Being creative, I have learned, is almost like breathing to me.
If I am not creating something, I feel suffocated in some way. I feel like I need to expel, to communicate, to say something, to express myself.
Now of course, my writing my prime outlet at present. If I go a few days without writing - and I really don't know the last time that really happened - but if I do, I feel restless.
So even if I don't have access to my computer, usually I can be found scribbling in a notebook, on a random piece of found paper or even a napkin if need be.

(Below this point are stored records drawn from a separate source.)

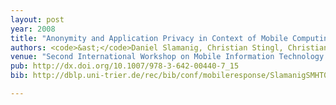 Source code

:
 ```yaml
---
layout: post
year: 2008
title: "Anonymity and Application Privacy in Context of Mobile Computing in eHealth"
authors: <code>&ast;</code>Daniel Slamanig, Christian Stingl, Christian Menard, Martina Heiligenbrunner, Jürgen Thierry
venue: "Second International Workshop on Mobile Information Technology for Emergency Response - Mobile Response 2008"
pub: http://dx.doi.org/10.1007/978-3-642-00440-7_15
bib: http://dblp.uni-trier.de/rec/bib/conf/mobileresponse/SlamanigSMHT08

---
```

If inspiration hits me - watch out!
I look like a chicken with her head cut off as I look for some form of writing utensil and some sort of flat surface to write on. If I happen to be at home, then off to my computer I go. And yes, I have been known to do this in the middle of the night.
|Carrie writing by moonlight. I don't have a sex column like she did. But hey! Who knows what the future holds?|
Now writing is not my only creative outlet.
I enjoy painting, acting, decorating, dancing, singing, cooking and I could go on.
|This is a painting I did for my brother Paul. It hangs in his house. At least it did until he moved. Man...I really have to go visit him to make sure it is up in his new place!|
Now this does not necessarily mean I am good at all or any of these things, but I do enjoy them very much and if you you can't take the heat, get outta my kitchen!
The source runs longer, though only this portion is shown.